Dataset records
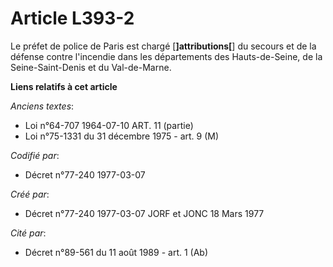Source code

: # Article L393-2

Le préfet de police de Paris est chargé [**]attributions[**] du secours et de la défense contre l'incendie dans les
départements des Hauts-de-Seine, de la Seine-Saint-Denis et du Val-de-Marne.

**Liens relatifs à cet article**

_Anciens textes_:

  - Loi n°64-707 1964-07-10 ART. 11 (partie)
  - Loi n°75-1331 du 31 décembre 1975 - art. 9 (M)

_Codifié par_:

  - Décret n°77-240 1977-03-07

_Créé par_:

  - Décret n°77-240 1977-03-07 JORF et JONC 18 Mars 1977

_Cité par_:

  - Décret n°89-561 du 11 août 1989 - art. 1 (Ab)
--
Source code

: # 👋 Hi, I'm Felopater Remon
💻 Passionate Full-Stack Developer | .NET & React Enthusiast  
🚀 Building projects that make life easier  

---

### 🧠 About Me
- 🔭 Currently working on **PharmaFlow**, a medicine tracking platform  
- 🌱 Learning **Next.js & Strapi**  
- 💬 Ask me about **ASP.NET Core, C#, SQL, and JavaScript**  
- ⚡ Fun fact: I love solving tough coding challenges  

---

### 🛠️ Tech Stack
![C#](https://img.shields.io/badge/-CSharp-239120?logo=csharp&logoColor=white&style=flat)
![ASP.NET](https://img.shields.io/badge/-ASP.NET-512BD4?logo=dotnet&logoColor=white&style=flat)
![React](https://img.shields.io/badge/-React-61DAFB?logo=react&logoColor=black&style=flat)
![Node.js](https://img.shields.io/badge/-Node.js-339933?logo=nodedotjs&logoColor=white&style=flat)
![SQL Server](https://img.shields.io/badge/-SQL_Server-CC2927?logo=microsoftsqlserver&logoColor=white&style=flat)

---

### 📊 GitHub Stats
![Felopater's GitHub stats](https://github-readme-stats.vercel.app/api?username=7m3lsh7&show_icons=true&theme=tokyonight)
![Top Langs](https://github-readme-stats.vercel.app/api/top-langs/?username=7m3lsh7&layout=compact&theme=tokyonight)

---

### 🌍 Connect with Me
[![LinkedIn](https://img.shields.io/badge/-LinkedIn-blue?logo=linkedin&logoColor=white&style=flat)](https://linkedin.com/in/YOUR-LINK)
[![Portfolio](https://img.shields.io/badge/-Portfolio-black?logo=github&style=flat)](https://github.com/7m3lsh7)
==
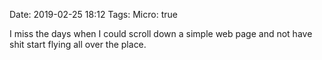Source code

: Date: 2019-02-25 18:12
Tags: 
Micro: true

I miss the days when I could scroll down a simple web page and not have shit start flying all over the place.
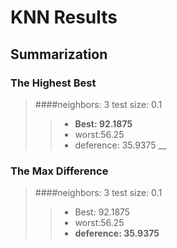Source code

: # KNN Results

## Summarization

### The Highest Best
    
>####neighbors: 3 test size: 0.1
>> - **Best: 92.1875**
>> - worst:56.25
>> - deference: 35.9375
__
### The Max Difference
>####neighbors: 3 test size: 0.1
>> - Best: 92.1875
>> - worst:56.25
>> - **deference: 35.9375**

» **Exercise requirements**
Extract every line from the records above that contains the word "Décret".

» **Answer to the problem**
  - Décret n°77-240 1977-03-07
  - Décret n°77-240 1977-03-07 JORF et JONC 18 Mars 1977
  - Décret n°89-561 du 11 août 1989 - art. 1 (Ab)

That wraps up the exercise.